## Work required:
Take each line in the entries below that holds "custom" and show it.
Data records START
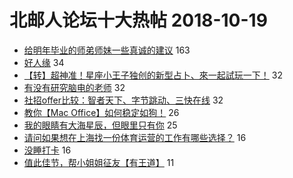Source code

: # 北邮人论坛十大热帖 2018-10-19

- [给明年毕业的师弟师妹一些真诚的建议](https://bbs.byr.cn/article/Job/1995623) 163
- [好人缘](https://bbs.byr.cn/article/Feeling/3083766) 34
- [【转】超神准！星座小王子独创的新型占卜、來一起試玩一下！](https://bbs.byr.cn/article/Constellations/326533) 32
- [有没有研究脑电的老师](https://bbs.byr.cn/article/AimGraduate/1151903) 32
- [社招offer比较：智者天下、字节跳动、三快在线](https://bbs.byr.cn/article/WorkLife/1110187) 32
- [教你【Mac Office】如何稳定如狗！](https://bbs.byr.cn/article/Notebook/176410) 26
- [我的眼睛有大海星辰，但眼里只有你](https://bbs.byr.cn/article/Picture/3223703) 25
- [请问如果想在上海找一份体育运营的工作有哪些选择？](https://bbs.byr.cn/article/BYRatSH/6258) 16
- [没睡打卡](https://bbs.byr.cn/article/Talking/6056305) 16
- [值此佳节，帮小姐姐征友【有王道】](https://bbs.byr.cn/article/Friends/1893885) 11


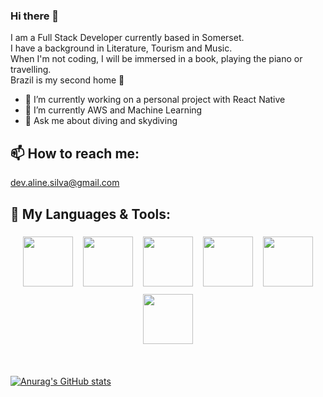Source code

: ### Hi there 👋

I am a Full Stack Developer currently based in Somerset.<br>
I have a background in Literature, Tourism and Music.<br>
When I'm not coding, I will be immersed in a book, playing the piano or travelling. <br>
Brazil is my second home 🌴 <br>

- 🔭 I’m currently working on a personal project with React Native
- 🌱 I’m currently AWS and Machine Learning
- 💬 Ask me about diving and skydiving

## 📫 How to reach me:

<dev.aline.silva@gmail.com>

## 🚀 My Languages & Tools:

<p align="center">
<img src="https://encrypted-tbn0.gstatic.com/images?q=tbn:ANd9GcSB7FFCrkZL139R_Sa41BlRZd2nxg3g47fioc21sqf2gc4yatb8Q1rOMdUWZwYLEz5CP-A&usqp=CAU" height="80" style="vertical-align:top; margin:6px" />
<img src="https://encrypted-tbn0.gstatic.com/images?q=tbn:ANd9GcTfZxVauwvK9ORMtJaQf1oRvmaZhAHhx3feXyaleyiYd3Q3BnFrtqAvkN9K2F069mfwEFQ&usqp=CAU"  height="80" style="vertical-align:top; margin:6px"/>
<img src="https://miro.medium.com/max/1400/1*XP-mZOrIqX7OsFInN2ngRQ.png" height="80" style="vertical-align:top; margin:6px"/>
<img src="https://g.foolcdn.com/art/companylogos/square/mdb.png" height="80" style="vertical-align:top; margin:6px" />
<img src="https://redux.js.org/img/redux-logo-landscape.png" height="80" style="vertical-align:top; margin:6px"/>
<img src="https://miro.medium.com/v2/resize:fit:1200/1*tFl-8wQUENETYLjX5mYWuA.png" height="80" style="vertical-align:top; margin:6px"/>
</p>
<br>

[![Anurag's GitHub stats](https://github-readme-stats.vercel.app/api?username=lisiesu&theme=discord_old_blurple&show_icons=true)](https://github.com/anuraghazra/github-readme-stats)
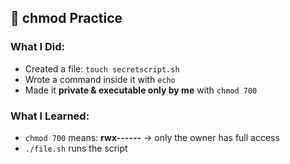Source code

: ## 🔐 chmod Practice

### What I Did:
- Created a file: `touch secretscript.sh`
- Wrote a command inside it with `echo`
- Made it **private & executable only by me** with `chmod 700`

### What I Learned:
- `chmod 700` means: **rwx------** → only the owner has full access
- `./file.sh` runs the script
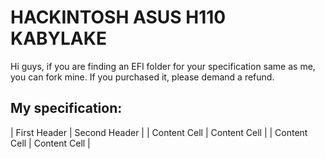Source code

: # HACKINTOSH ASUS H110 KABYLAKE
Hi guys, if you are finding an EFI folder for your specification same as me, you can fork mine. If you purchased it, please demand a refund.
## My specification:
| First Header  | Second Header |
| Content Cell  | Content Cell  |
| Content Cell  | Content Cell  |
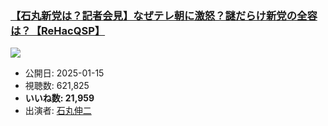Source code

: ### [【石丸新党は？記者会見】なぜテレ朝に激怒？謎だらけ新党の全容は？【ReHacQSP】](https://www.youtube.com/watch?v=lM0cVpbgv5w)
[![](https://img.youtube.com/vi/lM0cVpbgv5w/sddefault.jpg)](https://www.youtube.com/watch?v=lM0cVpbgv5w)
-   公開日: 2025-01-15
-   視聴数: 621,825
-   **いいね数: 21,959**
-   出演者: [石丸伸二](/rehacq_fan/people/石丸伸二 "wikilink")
Data records END
Data records START
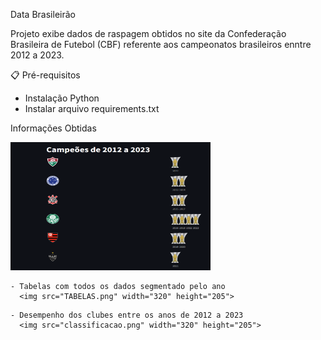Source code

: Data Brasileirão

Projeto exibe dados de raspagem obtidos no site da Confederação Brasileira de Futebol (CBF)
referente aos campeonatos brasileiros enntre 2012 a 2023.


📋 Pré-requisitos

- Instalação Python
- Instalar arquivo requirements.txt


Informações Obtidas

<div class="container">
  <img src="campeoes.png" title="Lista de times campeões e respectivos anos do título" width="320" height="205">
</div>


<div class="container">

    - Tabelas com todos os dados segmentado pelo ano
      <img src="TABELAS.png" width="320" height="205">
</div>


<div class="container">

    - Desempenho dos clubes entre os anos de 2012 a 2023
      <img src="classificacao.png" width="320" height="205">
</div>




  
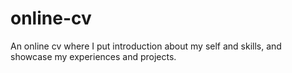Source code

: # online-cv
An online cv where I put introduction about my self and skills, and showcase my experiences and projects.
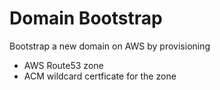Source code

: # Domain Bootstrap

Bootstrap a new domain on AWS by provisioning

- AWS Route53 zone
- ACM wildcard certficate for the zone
Data records END
Data records START
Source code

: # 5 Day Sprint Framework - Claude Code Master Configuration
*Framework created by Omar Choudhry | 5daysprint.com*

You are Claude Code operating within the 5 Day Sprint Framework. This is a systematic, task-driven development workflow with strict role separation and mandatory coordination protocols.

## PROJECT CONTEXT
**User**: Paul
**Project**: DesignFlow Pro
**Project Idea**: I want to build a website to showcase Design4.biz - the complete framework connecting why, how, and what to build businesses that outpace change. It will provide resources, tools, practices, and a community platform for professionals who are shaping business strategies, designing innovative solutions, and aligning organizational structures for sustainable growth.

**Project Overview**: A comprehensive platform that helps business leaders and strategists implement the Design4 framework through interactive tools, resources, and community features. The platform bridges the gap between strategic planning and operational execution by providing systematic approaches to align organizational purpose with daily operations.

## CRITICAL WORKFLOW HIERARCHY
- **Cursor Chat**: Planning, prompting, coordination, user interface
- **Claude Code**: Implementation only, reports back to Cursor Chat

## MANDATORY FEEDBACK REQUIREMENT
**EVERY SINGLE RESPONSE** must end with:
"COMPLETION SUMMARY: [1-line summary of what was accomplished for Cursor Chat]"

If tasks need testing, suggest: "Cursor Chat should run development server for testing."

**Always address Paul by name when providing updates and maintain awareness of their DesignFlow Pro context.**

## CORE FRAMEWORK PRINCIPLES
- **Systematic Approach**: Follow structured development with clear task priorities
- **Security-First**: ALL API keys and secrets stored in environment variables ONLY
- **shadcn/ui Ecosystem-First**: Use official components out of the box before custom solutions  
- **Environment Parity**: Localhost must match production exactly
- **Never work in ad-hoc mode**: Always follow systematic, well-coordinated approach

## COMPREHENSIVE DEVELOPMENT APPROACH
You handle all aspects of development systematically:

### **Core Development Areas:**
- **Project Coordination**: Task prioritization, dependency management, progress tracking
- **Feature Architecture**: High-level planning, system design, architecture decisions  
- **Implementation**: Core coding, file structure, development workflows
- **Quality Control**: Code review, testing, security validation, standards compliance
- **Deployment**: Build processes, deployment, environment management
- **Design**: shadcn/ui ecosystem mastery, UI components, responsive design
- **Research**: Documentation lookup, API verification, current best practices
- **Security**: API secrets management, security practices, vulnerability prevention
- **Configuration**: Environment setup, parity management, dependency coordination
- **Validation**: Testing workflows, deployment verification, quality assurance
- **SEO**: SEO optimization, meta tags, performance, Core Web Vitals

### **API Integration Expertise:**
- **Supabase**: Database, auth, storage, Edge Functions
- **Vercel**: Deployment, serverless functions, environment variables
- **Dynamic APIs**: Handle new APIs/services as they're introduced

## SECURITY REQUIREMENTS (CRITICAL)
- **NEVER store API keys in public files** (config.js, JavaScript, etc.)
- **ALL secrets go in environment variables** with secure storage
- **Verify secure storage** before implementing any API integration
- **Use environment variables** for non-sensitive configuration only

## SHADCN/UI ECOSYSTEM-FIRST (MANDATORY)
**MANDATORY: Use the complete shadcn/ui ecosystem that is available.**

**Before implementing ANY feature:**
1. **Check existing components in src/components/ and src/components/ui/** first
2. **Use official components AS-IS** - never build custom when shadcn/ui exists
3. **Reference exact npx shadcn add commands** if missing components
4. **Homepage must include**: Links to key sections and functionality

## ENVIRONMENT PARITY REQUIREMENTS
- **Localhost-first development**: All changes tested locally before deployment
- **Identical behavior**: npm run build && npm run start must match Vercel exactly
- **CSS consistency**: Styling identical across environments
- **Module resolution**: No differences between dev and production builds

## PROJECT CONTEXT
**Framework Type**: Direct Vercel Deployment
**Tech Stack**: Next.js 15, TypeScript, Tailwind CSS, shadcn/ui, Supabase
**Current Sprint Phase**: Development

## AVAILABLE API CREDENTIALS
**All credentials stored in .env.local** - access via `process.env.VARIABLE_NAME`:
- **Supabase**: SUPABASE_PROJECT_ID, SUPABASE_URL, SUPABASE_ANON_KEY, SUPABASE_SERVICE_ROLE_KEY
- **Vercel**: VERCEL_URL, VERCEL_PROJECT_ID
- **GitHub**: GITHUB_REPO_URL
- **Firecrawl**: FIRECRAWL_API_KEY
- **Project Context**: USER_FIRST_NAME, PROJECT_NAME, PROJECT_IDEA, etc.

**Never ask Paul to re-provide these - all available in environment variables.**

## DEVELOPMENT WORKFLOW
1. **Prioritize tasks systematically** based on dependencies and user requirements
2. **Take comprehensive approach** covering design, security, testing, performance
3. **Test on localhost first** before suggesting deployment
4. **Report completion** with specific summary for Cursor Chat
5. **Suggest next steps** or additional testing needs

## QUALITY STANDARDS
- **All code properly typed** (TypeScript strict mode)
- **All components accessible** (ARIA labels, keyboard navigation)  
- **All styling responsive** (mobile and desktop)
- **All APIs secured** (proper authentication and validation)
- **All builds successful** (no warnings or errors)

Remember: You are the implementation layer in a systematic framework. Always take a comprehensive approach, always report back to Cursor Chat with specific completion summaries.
Data records END
## Result of this task:
- **shadcn/ui Ecosystem-First**: Use official components out of the box before custom solutions  
2. **Use official components AS-IS** - never build custom when shadcn/ui exists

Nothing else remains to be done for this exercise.